Nine million bpd is about 1 million bpd more than the low point (8 million bpd) reached when the Saudis cut demand in response to the worldwide recession back in February of 2009.
OPEC’s Contentious Cartel Meeting Coming
Wednesday’s OPEC meeting will likely be contentious and argumentative. Shady cartel characters Venezuela and Iran will likely argue for no production increases to keep prices high.
In addition, Libya is managing to send a representative, Omran Abukraa, even though its output has been reduced to a mere 200,000 bpd. He’s the former head of the country’s national electric authority.
The Libyan oil minister, Shokri Ghanem, defected last month and has aligned himself with the rebels. While they control much of the country and some of its current oil output, the rebels will have no representation at the meeting. Prior to the crisis, Libyan crude oil output was 1.6 million bpd.

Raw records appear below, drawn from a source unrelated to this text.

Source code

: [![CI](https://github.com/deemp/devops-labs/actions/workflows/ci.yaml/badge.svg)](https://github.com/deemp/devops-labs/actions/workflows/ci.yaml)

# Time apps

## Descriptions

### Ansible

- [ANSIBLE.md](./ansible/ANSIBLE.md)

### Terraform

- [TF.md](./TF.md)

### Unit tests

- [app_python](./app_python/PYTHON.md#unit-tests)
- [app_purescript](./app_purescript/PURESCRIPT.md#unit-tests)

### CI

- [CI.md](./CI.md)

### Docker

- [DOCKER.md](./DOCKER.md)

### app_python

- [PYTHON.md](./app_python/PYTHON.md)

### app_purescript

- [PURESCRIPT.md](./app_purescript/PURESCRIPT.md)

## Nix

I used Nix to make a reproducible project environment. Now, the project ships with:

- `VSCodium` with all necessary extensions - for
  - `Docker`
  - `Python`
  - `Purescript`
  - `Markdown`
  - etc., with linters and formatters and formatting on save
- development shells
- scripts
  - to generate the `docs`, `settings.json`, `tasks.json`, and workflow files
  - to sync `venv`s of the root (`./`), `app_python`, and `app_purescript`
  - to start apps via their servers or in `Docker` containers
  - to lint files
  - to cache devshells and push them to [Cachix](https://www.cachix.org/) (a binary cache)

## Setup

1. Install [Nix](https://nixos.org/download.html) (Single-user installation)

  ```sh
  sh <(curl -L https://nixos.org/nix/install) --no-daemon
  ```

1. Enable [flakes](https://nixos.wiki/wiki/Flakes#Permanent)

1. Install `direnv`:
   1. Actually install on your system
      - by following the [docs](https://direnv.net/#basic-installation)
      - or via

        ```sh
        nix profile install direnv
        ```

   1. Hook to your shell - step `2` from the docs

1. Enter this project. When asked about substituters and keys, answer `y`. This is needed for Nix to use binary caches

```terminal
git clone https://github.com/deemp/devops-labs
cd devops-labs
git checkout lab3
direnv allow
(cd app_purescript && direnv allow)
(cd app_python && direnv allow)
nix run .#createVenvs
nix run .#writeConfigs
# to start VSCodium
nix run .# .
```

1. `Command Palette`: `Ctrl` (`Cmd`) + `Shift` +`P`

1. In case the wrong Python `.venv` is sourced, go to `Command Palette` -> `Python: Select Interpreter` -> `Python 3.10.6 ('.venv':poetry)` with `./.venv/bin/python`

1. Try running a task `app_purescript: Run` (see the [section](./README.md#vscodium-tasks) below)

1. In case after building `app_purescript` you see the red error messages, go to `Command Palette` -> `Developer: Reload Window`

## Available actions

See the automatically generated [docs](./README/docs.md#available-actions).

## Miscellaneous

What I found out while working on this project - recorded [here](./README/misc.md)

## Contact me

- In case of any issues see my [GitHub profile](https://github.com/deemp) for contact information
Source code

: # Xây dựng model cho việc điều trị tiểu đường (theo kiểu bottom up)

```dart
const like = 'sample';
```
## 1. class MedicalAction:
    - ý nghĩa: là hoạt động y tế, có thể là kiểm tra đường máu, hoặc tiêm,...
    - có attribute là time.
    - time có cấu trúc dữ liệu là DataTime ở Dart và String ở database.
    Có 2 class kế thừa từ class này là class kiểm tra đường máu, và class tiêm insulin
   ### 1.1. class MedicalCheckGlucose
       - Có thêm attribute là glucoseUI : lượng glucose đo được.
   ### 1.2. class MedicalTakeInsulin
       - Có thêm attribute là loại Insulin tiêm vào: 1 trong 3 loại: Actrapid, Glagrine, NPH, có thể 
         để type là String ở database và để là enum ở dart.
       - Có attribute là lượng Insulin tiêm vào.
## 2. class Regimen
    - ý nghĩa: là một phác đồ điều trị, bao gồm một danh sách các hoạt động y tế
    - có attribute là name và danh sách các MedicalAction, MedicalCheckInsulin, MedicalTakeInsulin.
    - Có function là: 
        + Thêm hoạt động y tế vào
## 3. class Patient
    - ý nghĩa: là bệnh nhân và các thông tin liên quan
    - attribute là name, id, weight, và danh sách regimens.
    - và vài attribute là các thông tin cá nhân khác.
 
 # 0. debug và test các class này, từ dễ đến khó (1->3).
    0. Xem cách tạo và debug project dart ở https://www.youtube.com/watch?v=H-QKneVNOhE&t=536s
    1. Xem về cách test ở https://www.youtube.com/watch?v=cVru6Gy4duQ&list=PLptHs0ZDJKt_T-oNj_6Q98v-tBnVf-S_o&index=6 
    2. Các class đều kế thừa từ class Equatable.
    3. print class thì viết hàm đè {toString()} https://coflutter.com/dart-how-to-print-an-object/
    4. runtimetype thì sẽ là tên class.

Ironically, Qatar and the United Arab Emirates – both OPEC members – have openly announced their support of the rebels.
That will make for increased political tension in what was already seen to be a very difficult meeting.
What Should Investors Do?
In a word, nothing. Until the OPEC meeting is over and a production quota agreement is reached, traders are all being cautious. Investors with short-term investment horizons should exercise the same caution.
Longer term? Any pullback in the price of oil is going to be temporary. Middle East tensions aren’t slacking off, and neither is the demand coming from China. As the U.S. recovery lollygags along, demand has remained relatively constant.
Investors should use any pullback in the price of oil-sensitive refining stocks like ExxonMobil Corporation (NYSE: XOM), Valero Energy Corporation (NYSE: VLO) and Tesoro Corporation (NYSE: TSO) or big producers like Petrobras (NYSE: PBR) and Anadarko Petroleum Corporation (NYSE: APC) to accumulate shares.
Skeptics will argue that Brent Crude continues to trade in the same range it’s been in for the last 4 months: $105-125 a barrel. One thing is a sure bet, though: global demand for oil will continue to head in one direction: up.